The limits of GMO detection

To the editor

The European Union recently introduced legislation¹ stipulating the mandatory labeling of food products with a GMO content greater than 1%. (The regulation(s) don't specify whether this is weight per weight or any other unit.) Thus far, most discussions concerning the methods used for sampling have focused on sampling requirements outside of the laboratory; for example, how to procure GMO seeds from a grain shipment? Scant attention has been paid to sampling problems that lie further down the analytical chain—that is, variability in the proportions of GMO to non-GMO DNA in replicate “homogenized” laboratory samples. We believe this has serious implications for the practicability of GMO detection in foods.

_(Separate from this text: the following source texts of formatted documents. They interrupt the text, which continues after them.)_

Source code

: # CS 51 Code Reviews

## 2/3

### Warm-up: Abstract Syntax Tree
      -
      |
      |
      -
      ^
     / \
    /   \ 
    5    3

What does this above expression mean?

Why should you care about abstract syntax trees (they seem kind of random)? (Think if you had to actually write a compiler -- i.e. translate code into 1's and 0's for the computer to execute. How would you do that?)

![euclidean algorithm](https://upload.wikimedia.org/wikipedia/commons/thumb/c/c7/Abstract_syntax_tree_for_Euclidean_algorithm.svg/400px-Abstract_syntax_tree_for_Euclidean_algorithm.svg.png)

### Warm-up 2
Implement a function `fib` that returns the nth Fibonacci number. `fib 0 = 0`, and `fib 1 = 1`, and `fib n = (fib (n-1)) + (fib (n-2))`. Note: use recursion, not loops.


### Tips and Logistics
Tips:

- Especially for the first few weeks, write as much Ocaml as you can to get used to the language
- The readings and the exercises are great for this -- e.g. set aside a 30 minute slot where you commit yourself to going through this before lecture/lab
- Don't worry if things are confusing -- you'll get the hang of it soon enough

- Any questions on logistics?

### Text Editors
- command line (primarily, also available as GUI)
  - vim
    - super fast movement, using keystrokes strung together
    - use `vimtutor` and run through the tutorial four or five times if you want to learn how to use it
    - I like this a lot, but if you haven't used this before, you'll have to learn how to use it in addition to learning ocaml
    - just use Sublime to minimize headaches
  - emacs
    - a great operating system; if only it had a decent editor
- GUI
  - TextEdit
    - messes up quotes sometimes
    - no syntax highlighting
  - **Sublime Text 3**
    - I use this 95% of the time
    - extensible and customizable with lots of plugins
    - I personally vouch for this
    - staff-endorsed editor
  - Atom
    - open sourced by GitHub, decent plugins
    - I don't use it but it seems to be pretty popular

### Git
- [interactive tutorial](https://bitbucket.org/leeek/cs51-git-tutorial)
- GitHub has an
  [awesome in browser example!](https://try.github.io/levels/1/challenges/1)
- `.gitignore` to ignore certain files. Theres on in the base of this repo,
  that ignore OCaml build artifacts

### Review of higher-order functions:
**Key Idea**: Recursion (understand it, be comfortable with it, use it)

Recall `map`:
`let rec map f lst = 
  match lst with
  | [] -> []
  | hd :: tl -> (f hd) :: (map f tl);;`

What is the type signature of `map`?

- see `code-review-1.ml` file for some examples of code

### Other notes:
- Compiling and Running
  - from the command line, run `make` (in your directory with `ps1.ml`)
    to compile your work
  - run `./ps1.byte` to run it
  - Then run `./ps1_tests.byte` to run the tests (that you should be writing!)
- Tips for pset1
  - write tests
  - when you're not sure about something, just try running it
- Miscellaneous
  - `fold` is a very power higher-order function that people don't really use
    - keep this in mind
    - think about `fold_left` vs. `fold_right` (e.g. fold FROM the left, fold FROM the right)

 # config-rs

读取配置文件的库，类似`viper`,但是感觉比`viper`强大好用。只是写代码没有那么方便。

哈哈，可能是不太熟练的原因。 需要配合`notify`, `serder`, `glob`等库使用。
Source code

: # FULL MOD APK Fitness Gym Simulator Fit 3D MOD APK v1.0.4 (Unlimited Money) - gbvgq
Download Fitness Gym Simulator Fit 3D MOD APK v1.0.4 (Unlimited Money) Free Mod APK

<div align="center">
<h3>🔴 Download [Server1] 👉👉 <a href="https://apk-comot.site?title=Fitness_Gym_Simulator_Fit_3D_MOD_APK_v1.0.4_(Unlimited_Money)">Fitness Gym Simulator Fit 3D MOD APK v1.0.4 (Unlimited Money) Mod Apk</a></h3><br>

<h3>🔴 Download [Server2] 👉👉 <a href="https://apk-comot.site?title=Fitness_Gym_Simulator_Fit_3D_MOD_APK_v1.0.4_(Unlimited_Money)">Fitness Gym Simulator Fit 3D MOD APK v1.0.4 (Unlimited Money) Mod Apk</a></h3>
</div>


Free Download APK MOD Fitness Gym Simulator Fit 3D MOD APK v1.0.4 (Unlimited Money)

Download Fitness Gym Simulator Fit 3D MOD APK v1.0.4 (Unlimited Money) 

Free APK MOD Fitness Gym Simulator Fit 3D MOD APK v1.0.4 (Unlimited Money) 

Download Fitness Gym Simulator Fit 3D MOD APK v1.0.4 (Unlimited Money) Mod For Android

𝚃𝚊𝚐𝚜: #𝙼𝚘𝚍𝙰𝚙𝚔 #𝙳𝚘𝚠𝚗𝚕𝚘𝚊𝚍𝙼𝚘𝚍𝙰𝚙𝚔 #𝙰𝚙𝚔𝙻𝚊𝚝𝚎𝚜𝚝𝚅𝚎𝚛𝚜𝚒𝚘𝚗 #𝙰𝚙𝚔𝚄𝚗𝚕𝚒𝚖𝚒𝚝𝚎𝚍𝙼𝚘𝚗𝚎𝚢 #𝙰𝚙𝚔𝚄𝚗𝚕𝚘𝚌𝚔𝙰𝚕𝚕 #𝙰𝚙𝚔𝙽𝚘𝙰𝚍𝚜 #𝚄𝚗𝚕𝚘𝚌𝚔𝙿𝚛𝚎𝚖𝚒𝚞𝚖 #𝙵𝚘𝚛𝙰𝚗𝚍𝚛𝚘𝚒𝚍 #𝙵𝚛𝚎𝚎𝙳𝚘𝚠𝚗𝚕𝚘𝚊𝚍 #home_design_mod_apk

The first problem in any DNA sampling protocol is defining the limits of detection. The amount of unreplicated haploid genome (i.e., the 1C value) present in a sample is useful for relating genome copy number to the amount of sample taken. For example, up to 36,697 copies of the haploid Zea mays genome (which we will use here for all examples below) are present in a typical 100 ng DNA analytical sample, given the 1C value of 2.725 picograms³. It follows that a single copy of the haploid Z. mays genome in a 100 ng DNA sample is present at a level of 0.0027% (wt/wt). Levels of DNA below this threshold simply cannot be detected reliably in samples of this size.

A second problem is sampling error. This occurs in a perfectly homogeneous preparation, even if a large amount (say, 50 μg) of DNA is extracted from a laboratory sample and simple random sampling procedures⁴ are adopted. As the amount of DNA extracted from the sample becomes lower, sampling error becomes (proportionally) larger. Thus, replicate 100 ng DNA samples containing GMO material at a level of 0.1% (wt/wt) would produce GMO DNA estimates no better than ∼30% of the mean value, 95% of the time—a poor level of accuracy, even if we ignore other types of error inherent in a real analytical system.

To illustrate this, we use the cumulative distribution function for the binomial distribution⁵ to calculate the probable range of GMO genome copies that would be “sampled” in a single-step procedure—that is, from a (large) laboratory sample of “known” low content (0.1% GMO) into a series of 100 ng analytical samples. Although on average, the analytical samples should contain 36.7 GMO genome copies, in fact the number of GMO copies ranges from 25 to 48, with a 94.3% probability. Thus, the actual DNA content that would be observed in a single sample, with an ∼95% probability, would range from 0.068% to 0.131%; the probability of sampling exactly 36 GMO copies (i.e., 0.1% content) in a single analytical sample is only 0.066.

With lower levels of DNA, the problem is even more critical. For a laboratory sample containing DNA at a level of 0.01%, the 100 ng analytical sample would vary between 0.0027% and 0.0191% nearly 95% of the time. These calculations obviously refer to a “best possible” result, as they assume a single sampling step and a perfect analytical system.

When undertaking a dilution series, the assumption of simple random sampling may no longer be valid, as the number of copies available becomes strictly finite. Indeed, the number of copies used to prepare subsequent dilutions heavily influences the sampling error associated with the series. Consequently, the preparation of any dilution series must be undertaken in such a way as to minimize this bias; ideally, dilutions should be made from the primary laboratory sample. Unfortunately, we note that some equipment manuals actually encourage the construction of the series without recognizing this problem.

The classical solution to the issue of sampling error is to undertake repetitions and/or use appropriately sized (i.e., larger) analytical samples. We recommend that in the construction of a dilution series—for example, for determination of “limit of detection” of a method, or for the generation of standard curves—the nominal number of GMO copies in the weakest dilution of analytical sample should be set to ∼20, thus providing good statistical probability that all repetitions contain relevant DNA (Table 1).

Table 1 Expected probability of GMO copies in a 1000 ng DNA sample of Zea mays^a

However, we are aware of important studies that seem to draw conclusions without such safeguards, despite explicitly working with copy numbers. Several international standards for PCR analysis of GMO in foodstuffs, currently under development, draw attention to sample sizes in the procurement of material for the laboratory sample, but in general do not address the issues of sampling associated with the analytical sample. We believe there is insufficient acknowledgment that repeated analytical samples drawn from a “homogenized” laboratory sample would not have identical proportions of GMO/non-GMO copies.